» **What is being asked**:
The span to repeat in the listing below runs from the line containing "- No single" to the line containing "one movie playing.", inclusive. Repeat it exactly, and only it.

▼

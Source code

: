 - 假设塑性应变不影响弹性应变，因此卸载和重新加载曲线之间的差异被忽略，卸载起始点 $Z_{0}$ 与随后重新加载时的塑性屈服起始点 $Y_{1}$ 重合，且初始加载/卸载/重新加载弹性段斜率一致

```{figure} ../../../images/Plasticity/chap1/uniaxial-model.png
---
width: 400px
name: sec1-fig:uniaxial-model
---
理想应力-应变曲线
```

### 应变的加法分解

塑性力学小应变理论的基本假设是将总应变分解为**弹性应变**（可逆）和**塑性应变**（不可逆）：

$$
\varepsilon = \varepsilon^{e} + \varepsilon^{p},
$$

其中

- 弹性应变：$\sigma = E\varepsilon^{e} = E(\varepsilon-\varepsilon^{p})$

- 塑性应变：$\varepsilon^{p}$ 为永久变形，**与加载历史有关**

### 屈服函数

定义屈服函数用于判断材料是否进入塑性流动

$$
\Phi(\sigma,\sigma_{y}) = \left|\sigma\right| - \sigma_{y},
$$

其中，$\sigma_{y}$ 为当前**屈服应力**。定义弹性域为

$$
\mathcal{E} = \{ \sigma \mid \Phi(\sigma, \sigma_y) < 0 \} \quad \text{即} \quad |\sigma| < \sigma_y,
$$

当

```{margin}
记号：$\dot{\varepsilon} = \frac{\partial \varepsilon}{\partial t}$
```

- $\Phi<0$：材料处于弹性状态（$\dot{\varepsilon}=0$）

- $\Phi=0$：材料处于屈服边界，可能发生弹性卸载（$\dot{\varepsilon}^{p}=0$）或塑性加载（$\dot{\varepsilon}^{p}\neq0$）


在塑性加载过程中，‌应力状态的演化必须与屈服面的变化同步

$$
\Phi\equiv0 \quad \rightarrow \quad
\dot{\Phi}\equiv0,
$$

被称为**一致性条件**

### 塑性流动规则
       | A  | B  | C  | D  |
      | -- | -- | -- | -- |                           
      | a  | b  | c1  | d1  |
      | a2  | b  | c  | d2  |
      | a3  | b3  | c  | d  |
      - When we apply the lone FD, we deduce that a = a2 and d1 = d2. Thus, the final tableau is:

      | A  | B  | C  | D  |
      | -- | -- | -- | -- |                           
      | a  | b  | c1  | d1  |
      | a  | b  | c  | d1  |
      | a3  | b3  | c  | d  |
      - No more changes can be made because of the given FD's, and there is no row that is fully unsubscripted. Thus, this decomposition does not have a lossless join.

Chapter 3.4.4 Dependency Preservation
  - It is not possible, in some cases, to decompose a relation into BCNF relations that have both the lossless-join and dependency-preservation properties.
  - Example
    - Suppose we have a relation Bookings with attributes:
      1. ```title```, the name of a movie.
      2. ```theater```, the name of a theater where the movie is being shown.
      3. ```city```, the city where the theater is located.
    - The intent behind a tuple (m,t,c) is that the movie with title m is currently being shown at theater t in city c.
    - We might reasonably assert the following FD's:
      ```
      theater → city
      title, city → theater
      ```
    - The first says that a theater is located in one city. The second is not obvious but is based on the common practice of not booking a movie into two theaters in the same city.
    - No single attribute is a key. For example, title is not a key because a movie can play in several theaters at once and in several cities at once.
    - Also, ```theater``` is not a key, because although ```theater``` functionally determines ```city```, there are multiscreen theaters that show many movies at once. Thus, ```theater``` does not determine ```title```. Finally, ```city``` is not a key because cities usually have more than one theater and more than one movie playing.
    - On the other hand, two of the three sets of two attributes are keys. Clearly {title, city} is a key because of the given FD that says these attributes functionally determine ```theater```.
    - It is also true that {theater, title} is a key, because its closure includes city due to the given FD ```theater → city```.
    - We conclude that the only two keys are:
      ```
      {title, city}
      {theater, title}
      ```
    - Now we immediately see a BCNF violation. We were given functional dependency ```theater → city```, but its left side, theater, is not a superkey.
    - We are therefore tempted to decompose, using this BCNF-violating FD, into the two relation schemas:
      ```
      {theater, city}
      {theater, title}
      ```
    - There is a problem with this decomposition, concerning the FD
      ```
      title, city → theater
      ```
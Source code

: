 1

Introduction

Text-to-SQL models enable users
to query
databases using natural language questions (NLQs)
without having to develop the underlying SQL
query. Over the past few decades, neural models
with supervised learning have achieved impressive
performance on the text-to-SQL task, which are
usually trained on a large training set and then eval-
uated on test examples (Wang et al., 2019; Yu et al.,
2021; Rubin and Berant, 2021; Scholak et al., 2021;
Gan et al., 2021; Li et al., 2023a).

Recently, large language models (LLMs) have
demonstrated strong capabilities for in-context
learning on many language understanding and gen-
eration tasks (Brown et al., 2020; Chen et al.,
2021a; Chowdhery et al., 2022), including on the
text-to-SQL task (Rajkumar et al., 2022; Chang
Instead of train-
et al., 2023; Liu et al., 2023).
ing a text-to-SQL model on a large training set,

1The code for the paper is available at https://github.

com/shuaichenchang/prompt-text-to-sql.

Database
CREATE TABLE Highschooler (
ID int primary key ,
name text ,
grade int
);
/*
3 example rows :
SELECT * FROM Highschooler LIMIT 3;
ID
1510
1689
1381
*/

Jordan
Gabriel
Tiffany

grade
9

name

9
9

▲

» **Answer section**:
    - No single attribute is a key. For example, title is not a key because a movie can play in several theaters at once and in several cities at once.
    - Also, ```theater``` is not a key, because although ```theater``` functionally determines ```city```, there are multiscreen theaters that show many movies at once. Thus, ```theater``` does not determine ```title```. Finally, ```city``` is not a key because cities usually have more than one theater and more than one movie playing.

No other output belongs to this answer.